Ron Sommers Rücktritt war vor allem eine Reaktion auf die Tatsache, dass der Aufsichtsrat nicht mehr geschlossen hinter ihm stand. Im Gespräch mit manager-magazin.de erklärt AR-Chef Hans-Dietrich Winkhaus, warum auch er Sommer nicht mehr stützen wollte.
Von Heide Neukirchen

Hamburg - Nach der Sondersitzung des Telekom-Aufsichtsrats am 16. Juli begründete Ex-CEO Ron Sommer seine Demisson in erster Linie damit, dass der Aufsichtsrat "nicht mehr uneingeschränkt zu mir und der von mir verantworteten Strategie für das Unternehmen steht".

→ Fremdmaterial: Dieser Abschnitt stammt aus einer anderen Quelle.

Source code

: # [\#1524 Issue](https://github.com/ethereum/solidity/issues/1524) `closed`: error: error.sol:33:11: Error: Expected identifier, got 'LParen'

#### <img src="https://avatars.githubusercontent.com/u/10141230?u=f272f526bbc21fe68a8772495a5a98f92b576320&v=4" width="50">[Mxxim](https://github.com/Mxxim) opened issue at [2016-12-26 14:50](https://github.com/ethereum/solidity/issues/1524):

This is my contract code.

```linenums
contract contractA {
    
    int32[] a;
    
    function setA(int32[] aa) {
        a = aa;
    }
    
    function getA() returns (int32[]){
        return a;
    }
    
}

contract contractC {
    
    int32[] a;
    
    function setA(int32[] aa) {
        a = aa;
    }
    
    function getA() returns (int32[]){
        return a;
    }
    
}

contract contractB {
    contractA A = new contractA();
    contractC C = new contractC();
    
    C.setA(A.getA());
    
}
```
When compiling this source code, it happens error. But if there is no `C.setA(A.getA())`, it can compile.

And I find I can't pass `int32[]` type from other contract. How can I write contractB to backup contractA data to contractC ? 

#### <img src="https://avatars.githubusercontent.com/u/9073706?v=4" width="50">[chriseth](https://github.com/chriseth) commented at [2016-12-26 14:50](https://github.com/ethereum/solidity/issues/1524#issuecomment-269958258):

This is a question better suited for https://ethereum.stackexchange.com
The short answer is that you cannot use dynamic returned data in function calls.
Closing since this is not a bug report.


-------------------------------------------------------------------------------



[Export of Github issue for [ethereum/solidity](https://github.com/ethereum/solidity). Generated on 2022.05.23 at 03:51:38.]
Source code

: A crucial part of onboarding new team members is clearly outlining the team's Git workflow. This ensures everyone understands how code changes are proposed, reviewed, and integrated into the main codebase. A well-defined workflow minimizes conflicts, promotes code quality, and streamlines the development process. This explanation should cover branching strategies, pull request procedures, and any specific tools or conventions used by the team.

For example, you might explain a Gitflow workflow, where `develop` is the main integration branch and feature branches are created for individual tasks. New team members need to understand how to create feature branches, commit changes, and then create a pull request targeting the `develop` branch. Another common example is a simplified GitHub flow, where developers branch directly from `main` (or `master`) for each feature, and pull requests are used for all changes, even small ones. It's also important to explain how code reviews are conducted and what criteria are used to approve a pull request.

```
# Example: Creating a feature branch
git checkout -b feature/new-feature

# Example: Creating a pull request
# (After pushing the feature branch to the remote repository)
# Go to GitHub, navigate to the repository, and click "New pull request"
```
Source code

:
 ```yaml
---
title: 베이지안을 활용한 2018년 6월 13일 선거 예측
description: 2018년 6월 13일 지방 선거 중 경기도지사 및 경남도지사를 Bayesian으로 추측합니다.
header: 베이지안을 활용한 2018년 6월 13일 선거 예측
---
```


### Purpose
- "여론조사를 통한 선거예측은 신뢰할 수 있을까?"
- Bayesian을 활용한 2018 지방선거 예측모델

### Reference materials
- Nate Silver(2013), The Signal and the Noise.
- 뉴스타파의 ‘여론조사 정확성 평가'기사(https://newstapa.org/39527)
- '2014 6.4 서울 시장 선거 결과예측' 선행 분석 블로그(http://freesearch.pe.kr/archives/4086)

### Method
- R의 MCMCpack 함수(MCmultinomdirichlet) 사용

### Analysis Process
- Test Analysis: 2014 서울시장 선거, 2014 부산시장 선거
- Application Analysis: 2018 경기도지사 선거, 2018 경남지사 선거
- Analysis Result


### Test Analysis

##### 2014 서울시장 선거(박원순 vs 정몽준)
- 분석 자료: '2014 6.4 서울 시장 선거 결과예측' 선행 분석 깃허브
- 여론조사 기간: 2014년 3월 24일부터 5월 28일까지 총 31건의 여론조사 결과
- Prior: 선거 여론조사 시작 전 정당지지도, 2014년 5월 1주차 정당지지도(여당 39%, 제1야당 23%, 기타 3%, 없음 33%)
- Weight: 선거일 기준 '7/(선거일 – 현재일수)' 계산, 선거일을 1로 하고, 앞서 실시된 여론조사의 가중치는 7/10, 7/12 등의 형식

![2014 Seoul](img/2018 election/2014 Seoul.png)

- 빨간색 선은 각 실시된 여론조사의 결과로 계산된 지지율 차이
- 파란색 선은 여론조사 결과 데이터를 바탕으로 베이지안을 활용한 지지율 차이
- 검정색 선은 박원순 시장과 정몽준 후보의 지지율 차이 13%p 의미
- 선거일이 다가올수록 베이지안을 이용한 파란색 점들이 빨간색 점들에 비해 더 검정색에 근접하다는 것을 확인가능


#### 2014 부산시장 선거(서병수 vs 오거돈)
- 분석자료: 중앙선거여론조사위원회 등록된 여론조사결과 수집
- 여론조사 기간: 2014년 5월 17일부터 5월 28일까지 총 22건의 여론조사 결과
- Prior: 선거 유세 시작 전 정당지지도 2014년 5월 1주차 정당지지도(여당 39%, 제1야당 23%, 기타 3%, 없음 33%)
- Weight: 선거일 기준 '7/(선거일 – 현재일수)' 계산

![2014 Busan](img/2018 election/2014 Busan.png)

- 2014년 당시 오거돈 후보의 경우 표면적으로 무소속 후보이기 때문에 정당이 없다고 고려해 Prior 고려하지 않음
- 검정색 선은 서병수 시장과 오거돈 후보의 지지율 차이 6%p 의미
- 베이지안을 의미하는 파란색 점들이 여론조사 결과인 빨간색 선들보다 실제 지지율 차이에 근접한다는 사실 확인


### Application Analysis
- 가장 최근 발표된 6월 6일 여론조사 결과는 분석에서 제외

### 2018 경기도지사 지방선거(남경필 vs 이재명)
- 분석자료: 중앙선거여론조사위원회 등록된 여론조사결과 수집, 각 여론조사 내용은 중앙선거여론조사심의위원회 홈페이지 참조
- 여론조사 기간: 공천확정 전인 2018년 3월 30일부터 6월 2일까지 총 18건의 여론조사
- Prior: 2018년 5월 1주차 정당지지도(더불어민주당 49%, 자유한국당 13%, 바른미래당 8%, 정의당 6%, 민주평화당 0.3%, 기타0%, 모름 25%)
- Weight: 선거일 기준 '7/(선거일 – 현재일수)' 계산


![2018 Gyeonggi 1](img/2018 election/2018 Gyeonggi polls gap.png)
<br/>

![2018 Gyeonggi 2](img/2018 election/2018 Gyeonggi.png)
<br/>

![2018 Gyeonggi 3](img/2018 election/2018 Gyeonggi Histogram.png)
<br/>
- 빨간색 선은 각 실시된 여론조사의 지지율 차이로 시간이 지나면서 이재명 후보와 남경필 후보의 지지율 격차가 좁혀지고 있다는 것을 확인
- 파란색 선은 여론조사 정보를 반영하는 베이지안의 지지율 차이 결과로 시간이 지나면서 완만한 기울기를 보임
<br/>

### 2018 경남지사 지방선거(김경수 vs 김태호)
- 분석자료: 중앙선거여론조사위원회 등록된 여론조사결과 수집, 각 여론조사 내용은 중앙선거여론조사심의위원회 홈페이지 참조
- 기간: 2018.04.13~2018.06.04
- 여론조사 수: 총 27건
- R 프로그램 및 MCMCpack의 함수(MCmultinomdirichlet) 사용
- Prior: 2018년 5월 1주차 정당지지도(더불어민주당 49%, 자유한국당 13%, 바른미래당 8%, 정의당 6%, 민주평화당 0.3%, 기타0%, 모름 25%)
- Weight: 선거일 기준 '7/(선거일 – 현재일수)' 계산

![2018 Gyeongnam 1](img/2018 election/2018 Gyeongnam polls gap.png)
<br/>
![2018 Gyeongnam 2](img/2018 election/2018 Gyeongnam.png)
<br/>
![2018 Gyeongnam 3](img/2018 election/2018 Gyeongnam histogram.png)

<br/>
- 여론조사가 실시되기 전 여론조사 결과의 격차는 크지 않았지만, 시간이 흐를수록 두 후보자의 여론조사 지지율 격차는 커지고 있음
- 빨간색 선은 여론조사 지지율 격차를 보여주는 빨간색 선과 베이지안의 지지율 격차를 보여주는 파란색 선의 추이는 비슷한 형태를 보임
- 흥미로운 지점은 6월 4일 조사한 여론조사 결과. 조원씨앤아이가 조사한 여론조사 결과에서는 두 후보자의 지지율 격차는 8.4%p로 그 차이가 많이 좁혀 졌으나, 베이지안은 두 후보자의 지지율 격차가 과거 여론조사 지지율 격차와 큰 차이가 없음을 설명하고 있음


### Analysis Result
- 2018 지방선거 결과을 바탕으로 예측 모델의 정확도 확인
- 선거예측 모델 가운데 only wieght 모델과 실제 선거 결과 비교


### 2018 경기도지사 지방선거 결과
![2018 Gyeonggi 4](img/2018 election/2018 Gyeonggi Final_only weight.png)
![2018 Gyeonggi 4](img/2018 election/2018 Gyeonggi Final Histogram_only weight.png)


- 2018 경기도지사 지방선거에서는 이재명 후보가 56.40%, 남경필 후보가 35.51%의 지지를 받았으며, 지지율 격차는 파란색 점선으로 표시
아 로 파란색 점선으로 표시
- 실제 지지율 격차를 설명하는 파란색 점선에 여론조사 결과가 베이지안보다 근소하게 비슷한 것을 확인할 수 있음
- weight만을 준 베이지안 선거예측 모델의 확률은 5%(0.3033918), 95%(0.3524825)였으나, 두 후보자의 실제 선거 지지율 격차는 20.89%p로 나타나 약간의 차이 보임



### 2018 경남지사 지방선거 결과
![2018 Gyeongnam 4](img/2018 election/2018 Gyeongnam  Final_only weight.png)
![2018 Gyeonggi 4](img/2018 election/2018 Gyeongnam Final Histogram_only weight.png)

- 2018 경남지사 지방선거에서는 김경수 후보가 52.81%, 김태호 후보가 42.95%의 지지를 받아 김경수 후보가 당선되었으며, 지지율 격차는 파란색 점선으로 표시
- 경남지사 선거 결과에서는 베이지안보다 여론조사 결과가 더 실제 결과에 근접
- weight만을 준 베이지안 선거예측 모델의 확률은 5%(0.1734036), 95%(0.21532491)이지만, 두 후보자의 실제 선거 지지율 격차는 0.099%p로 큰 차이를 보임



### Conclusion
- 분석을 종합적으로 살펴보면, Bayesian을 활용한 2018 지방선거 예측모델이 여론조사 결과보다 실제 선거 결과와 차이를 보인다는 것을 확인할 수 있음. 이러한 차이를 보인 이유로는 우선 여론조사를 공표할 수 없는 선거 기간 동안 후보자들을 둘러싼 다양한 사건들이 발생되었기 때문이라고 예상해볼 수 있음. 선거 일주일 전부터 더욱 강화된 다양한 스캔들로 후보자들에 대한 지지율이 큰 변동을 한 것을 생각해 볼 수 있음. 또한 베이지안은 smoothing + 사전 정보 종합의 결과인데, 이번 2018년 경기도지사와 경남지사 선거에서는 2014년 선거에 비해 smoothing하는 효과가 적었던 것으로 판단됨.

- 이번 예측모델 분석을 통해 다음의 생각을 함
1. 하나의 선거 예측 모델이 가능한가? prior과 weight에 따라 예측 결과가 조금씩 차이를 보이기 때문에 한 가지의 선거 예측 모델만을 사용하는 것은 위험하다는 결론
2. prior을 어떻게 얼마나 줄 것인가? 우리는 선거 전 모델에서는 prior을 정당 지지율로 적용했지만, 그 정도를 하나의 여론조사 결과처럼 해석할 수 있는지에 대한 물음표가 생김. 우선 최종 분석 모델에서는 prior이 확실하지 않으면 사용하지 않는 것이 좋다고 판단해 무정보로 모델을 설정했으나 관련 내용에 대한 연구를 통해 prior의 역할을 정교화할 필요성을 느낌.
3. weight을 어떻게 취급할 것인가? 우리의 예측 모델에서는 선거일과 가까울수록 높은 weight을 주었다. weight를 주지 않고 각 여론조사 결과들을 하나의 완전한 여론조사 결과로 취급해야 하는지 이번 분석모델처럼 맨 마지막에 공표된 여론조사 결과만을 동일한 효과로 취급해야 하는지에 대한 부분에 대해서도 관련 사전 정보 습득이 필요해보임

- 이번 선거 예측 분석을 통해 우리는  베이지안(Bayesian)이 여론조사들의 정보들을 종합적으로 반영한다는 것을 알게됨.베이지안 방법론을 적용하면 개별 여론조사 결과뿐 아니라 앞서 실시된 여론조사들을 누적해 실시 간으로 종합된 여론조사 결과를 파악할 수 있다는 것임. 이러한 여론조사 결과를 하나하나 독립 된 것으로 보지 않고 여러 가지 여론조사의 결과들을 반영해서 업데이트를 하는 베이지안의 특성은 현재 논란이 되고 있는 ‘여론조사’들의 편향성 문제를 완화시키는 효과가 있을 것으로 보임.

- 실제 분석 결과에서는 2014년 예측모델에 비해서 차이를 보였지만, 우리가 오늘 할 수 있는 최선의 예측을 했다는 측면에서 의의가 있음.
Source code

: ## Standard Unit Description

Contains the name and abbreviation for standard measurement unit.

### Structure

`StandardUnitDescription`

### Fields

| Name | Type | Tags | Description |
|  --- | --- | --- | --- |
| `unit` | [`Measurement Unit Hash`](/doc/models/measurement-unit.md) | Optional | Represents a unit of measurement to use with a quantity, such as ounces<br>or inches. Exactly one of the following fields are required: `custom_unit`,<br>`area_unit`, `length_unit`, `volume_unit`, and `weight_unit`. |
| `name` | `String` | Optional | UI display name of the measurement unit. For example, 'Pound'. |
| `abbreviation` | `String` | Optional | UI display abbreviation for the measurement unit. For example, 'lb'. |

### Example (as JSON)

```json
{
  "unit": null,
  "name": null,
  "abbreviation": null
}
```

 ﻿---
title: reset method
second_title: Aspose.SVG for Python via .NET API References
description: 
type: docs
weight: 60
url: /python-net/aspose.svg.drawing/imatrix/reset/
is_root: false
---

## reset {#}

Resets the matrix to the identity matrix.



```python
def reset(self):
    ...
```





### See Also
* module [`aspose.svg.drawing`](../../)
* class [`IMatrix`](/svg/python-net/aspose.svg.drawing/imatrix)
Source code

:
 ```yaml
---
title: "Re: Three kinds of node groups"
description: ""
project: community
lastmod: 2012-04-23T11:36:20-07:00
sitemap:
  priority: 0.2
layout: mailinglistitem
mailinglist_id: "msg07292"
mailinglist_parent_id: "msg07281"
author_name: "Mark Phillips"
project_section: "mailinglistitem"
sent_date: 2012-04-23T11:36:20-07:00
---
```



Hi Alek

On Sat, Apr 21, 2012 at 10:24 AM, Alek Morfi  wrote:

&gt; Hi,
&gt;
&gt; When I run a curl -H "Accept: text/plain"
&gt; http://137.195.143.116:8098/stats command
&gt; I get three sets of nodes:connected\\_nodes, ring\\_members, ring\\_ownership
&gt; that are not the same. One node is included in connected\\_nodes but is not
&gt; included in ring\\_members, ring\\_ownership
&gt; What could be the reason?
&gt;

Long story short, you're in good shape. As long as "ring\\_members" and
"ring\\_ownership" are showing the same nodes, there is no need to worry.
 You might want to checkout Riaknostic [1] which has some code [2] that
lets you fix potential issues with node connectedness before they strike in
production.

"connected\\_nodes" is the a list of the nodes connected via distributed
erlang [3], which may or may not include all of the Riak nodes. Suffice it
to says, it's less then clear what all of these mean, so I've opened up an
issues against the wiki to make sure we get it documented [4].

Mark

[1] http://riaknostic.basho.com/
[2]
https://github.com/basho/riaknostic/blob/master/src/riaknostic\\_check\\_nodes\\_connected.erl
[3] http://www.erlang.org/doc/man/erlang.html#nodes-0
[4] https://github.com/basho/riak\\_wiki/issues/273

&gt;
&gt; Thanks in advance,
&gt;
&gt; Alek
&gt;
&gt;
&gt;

Diesen Sachverhalt hat AR-Chef Hans-Dietrich Winkhaus inzwischen bestätigt. Auch er habe dem CEO bei der Sitzung des Aufsichtsrats das Vertrauen entzogen, sagte er zwei Tage nach dem Rücktritt Sommers.

Noch wenige Wochen zuvor, am 8. Mai, hatte Winkhaus in einem Interview mit manager-magazin.de sich klar hinter Sommer gestellt. Wörtlich sagte er damals: "Auf Ihre Frage, ob bei dieser Kursentwicklung der CEO noch zu halten ist, antworte ich: Ja, er ist zu halten, weil er ein guter CEO ist. Wir sehen keine Notwendigkeiten, an der Spitze der Telekom eine Veränderung vorzunehmen."

Sommer stand für Internationalisierung

Den Sinneswandel begründete er nun gegenüber manager-magazin.de mit der Einsicht, dass Sommer "in der jetzigen Phase nicht mehr der richtige Mann" gewesen sei.

Sommer sei vornehmlich für die Internationalisierung und den Umbau des Konzerns gewesen. Jetzt aber brauche das Unternehmen einen Mann mit anderen Talenten an der Spitze, "einen Mann, der einen strengen Spar- und Konsolidierungskurs fährt".

Winkhaus weiter: "Ein Aufsichtsratsvorsitzender kann nicht permanent Vertrauenserklärungen für den Firmenchef abgeben." Nachdem sich die Meinungsspirale gegen die Telekom und Sommer immer schneller gedreht hätte, "wären in immer kürzeren Abständen aufeinanderfolgende Loyalitätserklärungen nötig gewesen". Diese habe er, sagte Winkhaus, in den letzten zwei Wochen nicht mehr abgeben wollen.